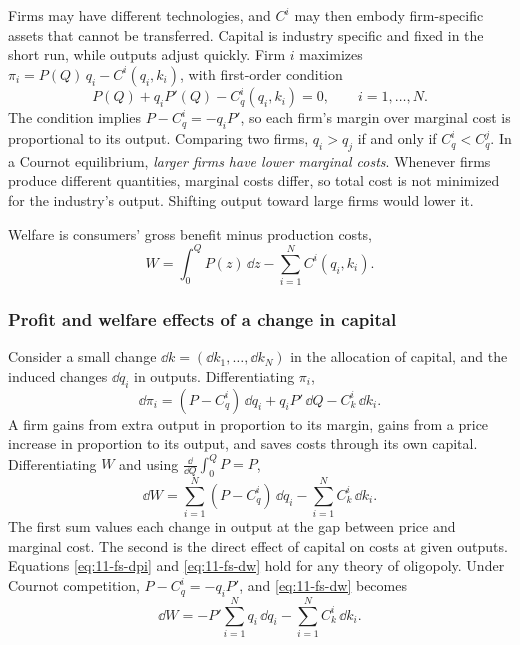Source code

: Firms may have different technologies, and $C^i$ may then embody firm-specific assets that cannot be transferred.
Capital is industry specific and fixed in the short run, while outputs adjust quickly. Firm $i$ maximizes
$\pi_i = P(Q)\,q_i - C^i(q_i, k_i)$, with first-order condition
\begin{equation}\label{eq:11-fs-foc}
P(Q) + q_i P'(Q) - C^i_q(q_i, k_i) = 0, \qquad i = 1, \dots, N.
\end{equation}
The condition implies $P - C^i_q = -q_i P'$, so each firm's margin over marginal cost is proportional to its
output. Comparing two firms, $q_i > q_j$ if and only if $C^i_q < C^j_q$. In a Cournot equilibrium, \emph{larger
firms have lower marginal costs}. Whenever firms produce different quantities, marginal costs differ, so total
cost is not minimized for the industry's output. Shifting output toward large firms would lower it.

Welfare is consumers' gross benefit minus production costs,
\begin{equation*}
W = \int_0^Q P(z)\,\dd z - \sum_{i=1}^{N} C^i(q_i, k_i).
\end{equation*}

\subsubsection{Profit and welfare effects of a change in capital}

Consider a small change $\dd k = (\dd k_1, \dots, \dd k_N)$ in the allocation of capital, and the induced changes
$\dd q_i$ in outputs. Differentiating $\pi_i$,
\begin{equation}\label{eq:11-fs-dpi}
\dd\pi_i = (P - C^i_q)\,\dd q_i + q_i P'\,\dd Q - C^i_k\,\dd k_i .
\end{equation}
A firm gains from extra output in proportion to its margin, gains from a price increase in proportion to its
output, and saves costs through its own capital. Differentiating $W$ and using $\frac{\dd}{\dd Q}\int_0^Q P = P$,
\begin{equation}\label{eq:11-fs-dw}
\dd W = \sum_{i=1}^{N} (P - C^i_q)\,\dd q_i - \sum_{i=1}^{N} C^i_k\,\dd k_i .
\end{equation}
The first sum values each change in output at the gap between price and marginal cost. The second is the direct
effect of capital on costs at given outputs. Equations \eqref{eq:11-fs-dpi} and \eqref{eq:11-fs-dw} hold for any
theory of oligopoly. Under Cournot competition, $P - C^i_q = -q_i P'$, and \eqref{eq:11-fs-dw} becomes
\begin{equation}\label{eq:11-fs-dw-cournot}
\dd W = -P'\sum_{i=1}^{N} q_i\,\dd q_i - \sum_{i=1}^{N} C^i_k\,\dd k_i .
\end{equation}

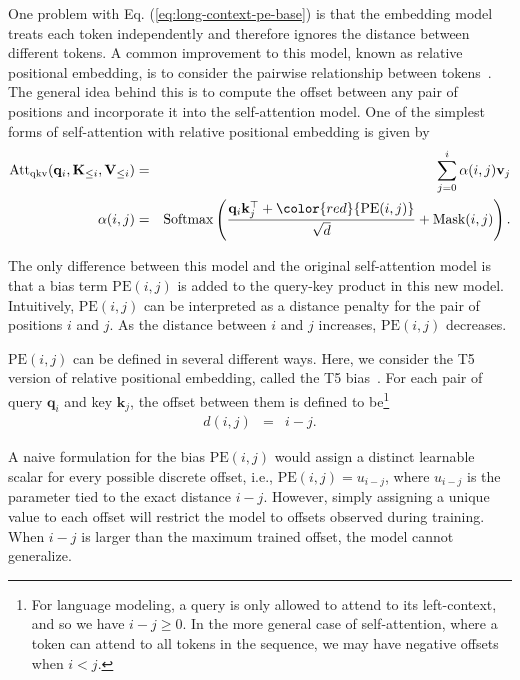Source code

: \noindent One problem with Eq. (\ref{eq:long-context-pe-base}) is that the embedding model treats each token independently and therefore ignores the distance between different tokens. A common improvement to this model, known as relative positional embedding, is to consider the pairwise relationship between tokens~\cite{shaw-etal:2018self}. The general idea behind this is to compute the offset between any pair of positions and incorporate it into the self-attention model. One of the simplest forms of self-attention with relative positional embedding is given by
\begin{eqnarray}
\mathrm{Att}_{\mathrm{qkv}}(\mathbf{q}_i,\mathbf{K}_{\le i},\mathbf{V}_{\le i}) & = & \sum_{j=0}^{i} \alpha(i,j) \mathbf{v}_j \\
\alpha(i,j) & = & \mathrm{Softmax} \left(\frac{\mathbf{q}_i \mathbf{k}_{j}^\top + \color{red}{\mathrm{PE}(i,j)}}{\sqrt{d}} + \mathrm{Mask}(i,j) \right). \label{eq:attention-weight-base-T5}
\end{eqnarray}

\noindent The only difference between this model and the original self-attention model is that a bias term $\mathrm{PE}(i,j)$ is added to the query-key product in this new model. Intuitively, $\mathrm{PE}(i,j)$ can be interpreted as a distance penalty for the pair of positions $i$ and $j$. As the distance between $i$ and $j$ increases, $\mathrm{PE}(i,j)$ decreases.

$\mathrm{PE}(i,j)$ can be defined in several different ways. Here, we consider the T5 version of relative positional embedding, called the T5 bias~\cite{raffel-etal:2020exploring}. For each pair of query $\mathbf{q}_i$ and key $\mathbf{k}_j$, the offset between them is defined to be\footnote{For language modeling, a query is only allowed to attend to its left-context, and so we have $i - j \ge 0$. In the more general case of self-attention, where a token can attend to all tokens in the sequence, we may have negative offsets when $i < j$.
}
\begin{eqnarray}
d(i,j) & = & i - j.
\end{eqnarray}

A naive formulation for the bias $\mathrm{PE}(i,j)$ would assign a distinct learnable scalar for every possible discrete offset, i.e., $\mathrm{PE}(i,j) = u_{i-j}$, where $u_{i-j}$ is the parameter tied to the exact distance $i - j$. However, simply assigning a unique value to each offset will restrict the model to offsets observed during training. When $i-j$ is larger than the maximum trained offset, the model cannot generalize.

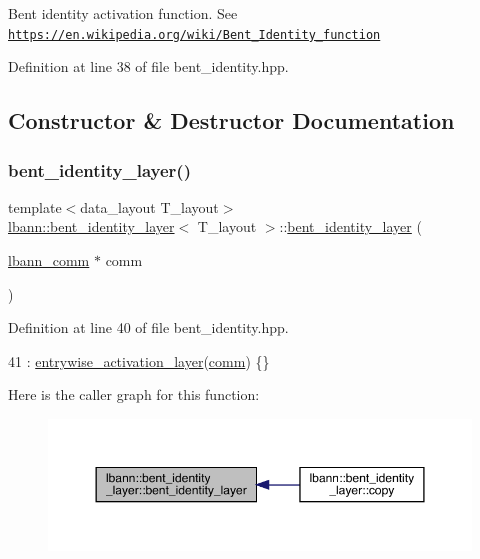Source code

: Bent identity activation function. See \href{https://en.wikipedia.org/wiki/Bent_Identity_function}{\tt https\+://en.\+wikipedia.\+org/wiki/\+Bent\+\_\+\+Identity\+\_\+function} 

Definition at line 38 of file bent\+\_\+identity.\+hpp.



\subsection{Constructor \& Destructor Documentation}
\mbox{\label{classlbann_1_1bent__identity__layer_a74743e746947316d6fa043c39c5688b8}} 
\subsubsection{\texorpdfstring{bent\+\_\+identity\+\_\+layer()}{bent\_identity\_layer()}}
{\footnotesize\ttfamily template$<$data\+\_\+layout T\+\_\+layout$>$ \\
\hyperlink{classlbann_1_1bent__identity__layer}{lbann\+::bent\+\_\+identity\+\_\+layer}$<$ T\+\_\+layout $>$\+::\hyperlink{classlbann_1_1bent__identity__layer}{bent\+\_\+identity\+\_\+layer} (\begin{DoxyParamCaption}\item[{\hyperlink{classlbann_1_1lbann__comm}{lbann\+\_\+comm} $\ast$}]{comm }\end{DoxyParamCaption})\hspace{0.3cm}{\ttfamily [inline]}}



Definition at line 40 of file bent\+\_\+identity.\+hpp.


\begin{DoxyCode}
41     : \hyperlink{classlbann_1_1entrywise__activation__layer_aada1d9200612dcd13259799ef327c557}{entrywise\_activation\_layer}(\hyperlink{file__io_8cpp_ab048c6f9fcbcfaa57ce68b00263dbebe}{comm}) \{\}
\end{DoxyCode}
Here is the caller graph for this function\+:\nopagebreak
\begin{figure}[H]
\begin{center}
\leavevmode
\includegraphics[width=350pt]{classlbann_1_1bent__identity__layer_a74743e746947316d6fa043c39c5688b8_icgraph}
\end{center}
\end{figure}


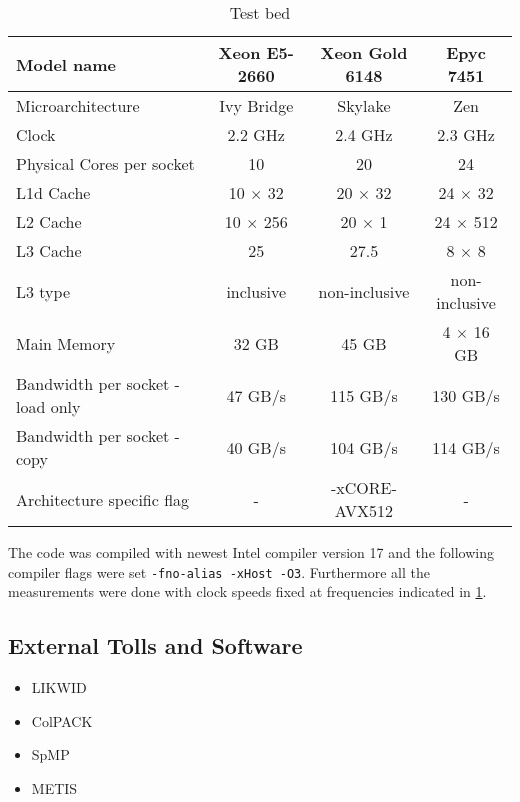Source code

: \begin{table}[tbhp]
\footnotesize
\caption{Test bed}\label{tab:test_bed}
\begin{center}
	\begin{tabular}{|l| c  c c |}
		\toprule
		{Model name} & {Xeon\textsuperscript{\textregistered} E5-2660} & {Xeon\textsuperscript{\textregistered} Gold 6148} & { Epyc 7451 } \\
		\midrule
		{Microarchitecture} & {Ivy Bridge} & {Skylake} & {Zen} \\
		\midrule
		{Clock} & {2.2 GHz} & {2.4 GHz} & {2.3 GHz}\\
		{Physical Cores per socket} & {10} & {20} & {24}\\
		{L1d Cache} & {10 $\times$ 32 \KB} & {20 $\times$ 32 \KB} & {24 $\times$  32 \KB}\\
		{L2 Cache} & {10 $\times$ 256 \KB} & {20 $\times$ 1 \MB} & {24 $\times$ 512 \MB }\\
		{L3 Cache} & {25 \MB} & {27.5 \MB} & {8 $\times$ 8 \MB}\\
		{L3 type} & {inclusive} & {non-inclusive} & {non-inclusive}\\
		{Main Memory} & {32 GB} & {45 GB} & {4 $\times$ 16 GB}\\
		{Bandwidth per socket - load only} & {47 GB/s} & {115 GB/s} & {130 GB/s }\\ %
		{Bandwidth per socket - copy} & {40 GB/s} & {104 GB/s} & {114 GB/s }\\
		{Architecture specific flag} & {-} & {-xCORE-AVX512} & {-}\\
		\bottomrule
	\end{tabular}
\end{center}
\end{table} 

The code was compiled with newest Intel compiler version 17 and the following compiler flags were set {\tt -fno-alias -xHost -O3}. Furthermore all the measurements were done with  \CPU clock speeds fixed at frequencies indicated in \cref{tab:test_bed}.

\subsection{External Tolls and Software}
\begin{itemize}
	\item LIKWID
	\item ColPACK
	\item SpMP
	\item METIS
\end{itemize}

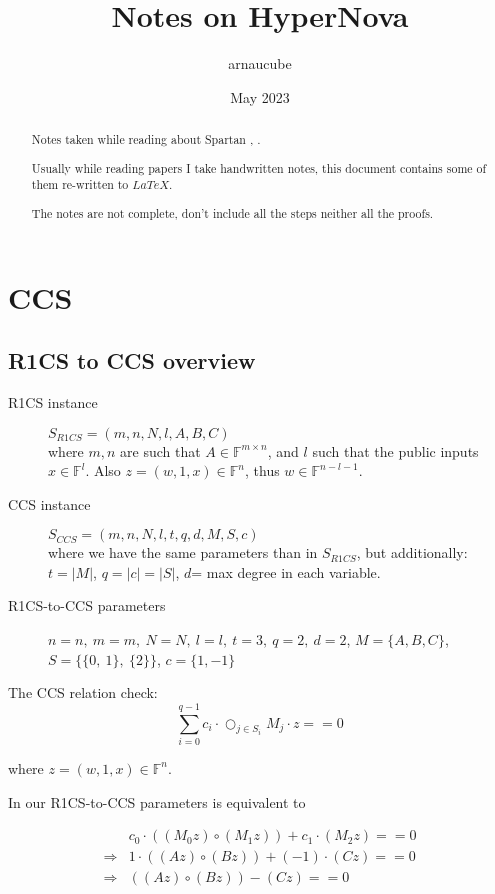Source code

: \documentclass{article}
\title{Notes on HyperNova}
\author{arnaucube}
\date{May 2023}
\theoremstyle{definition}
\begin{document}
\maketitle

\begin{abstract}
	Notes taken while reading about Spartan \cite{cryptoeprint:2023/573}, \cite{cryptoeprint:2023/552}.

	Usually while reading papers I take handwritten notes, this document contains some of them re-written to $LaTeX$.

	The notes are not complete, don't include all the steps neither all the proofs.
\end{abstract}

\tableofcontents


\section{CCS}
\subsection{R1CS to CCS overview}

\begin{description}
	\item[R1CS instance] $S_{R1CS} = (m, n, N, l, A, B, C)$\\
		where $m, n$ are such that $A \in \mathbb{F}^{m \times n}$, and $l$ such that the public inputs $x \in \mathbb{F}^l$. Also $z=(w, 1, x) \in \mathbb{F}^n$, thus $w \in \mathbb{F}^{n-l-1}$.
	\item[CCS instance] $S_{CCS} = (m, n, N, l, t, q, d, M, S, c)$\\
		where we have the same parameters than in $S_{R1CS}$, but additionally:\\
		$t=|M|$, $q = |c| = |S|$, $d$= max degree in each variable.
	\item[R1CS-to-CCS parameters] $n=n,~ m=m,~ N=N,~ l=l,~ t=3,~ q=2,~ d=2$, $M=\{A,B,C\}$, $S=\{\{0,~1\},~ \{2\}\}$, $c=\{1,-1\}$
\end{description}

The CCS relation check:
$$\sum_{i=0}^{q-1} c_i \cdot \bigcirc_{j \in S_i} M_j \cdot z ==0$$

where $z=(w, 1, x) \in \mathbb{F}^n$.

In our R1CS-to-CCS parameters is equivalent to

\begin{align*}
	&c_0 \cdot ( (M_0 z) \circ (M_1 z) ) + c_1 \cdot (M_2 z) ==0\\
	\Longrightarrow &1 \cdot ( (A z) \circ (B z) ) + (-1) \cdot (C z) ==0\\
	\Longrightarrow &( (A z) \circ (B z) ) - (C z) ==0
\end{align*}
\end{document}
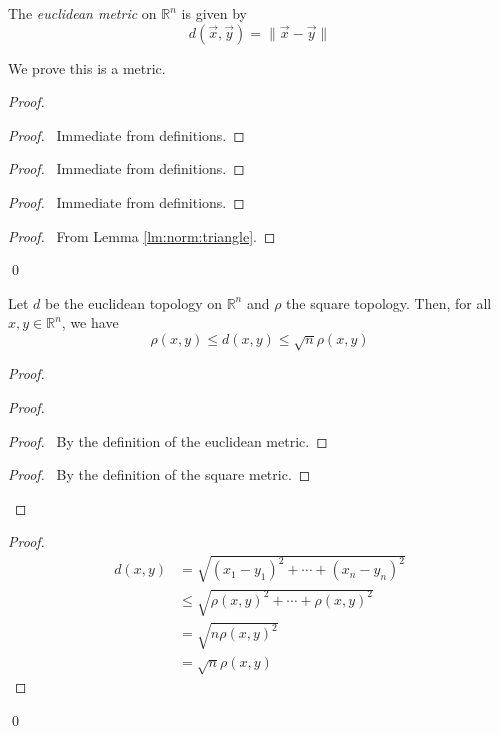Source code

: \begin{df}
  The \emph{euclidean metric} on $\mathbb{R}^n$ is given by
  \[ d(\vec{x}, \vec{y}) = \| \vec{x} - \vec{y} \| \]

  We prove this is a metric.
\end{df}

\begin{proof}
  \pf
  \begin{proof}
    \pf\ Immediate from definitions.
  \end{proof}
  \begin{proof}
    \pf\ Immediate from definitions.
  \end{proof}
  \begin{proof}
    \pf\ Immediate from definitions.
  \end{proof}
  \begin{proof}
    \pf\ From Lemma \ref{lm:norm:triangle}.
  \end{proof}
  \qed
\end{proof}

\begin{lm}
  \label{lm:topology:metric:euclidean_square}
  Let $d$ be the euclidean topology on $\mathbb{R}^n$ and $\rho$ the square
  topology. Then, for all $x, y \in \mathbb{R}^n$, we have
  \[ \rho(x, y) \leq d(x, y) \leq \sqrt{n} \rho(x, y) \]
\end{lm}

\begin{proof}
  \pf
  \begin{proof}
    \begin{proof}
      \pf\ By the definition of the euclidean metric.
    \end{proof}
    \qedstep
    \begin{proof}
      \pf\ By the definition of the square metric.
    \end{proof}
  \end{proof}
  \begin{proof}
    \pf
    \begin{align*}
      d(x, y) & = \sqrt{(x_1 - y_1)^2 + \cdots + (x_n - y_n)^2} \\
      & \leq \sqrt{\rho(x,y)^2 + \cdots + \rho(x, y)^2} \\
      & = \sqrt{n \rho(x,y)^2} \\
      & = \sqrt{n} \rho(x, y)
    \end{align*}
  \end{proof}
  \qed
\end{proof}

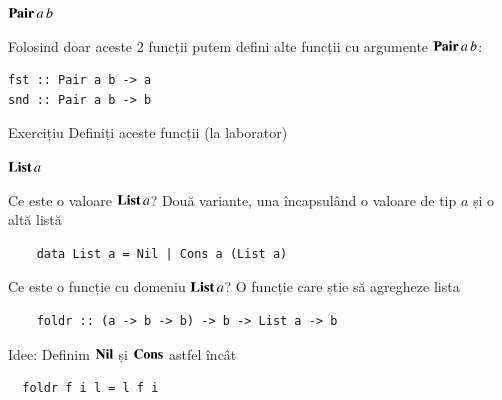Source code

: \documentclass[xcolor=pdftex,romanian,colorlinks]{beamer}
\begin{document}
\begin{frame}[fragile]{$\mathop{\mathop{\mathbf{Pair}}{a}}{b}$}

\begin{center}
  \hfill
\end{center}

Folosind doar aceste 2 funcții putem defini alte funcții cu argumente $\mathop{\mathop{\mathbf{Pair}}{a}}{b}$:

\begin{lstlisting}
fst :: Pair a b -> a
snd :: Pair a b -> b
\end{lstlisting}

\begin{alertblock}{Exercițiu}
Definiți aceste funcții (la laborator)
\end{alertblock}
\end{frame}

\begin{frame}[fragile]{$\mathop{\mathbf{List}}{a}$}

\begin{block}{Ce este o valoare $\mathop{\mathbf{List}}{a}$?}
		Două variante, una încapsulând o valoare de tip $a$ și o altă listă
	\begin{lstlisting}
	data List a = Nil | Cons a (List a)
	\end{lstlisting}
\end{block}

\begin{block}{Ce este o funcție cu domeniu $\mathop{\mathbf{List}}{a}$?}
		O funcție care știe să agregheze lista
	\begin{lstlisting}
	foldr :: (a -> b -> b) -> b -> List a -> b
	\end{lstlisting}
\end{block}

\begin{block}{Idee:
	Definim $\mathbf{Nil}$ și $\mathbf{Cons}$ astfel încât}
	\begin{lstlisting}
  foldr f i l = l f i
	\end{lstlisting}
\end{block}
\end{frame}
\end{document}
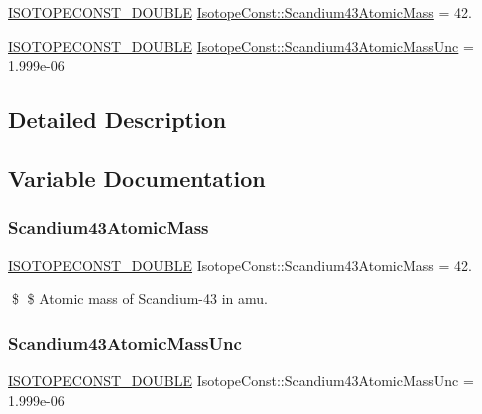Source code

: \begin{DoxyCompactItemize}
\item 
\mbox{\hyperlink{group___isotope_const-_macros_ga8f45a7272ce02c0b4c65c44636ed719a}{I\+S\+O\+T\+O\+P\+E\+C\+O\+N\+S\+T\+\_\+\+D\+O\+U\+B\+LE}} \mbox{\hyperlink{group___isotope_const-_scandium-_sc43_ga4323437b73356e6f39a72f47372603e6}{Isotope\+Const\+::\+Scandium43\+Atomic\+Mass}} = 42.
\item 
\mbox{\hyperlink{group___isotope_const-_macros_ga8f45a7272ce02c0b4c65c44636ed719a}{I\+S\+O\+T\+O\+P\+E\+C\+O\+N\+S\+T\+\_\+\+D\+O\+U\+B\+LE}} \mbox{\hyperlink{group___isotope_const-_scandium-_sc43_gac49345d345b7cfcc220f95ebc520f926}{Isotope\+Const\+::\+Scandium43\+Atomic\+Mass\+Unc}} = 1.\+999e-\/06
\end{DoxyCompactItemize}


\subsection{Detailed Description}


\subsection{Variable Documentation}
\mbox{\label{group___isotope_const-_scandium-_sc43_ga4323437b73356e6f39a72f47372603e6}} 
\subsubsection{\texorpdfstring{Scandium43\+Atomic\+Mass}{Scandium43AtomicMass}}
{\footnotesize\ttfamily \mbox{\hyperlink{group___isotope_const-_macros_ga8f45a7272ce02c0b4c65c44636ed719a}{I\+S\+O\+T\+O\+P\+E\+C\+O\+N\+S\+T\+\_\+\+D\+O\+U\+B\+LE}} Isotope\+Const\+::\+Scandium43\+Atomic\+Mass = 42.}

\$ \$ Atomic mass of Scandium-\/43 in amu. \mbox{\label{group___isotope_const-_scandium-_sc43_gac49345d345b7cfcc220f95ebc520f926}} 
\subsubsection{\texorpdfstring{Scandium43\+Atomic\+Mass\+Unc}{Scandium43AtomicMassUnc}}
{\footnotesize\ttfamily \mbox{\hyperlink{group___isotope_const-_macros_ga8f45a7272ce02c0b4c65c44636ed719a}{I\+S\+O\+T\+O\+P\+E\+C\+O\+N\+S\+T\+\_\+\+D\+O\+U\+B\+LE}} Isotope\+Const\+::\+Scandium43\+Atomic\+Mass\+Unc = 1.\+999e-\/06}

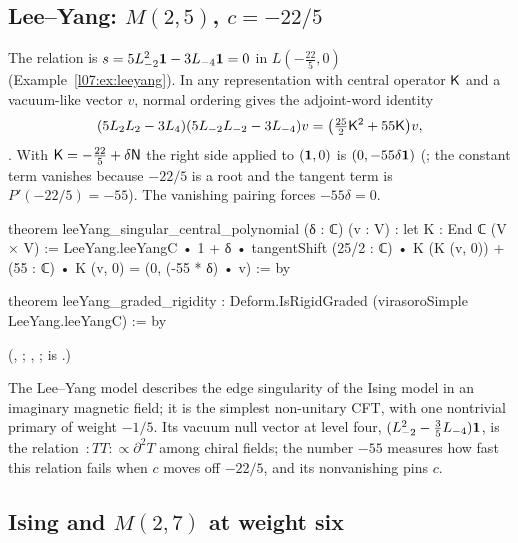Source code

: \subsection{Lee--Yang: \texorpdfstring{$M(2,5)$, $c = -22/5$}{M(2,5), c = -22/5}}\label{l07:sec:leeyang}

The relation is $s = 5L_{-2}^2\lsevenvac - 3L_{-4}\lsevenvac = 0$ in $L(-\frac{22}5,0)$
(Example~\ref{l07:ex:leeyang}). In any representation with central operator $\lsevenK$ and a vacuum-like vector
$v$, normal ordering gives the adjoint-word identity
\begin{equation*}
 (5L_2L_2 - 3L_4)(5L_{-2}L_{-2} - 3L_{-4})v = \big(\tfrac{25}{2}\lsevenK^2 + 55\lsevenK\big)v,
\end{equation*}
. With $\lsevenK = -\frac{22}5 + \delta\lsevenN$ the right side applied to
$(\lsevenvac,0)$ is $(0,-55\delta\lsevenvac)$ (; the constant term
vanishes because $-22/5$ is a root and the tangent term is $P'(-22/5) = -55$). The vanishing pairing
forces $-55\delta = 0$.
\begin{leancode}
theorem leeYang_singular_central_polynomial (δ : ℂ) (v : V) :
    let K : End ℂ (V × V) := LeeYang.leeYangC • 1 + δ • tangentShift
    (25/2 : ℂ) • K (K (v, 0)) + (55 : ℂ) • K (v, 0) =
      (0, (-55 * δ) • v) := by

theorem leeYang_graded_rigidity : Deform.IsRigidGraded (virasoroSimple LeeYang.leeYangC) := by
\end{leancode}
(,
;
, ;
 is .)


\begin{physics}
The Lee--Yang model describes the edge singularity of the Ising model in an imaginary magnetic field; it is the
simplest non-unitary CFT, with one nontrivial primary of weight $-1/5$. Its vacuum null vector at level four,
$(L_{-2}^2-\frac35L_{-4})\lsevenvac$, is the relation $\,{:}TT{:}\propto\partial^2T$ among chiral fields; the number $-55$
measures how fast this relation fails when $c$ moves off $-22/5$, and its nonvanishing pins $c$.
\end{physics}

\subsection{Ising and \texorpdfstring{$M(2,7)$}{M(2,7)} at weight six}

▸ WORK REQUIRED
With the pictures left out, restate word for word every line of the data above, from the first down to the line that contains "output, and saves".

▸ RESPONSE AREA
Source code

: Firms may have different technologies, and $C^i$ may then embody firm-specific assets that cannot be transferred.
Capital is industry specific and fixed in the short run, while outputs adjust quickly. Firm $i$ maximizes
$\pi_i = P(Q)\,q_i - C^i(q_i, k_i)$, with first-order condition
\begin{equation}\label{eq:11-fs-foc}
P(Q) + q_i P'(Q) - C^i_q(q_i, k_i) = 0, \qquad i = 1, \dots, N.
\end{equation}
The condition implies $P - C^i_q = -q_i P'$, so each firm's margin over marginal cost is proportional to its
output. Comparing two firms, $q_i > q_j$ if and only if $C^i_q < C^j_q$. In a Cournot equilibrium, \emph{larger
firms have lower marginal costs}. Whenever firms produce different quantities, marginal costs differ, so total
cost is not minimized for the industry's output. Shifting output toward large firms would lower it.

Welfare is consumers' gross benefit minus production costs,
\begin{equation*}
W = \int_0^Q P(z)\,\dd z - \sum_{i=1}^{N} C^i(q_i, k_i).
\end{equation*}

\subsubsection{Profit and welfare effects of a change in capital}

Consider a small change $\dd k = (\dd k_1, \dots, \dd k_N)$ in the allocation of capital, and the induced changes
$\dd q_i$ in outputs. Differentiating $\pi_i$,
\begin{equation}\label{eq:11-fs-dpi}
\dd\pi_i = (P - C^i_q)\,\dd q_i + q_i P'\,\dd Q - C^i_k\,\dd k_i .
\end{equation}
A firm gains from extra output in proportion to its margin, gains from a price increase in proportion to its
output, and saves costs through its own capital. Differentiating $W$ and using $\frac{\dd}{\dd Q}\int_0^Q P = P$,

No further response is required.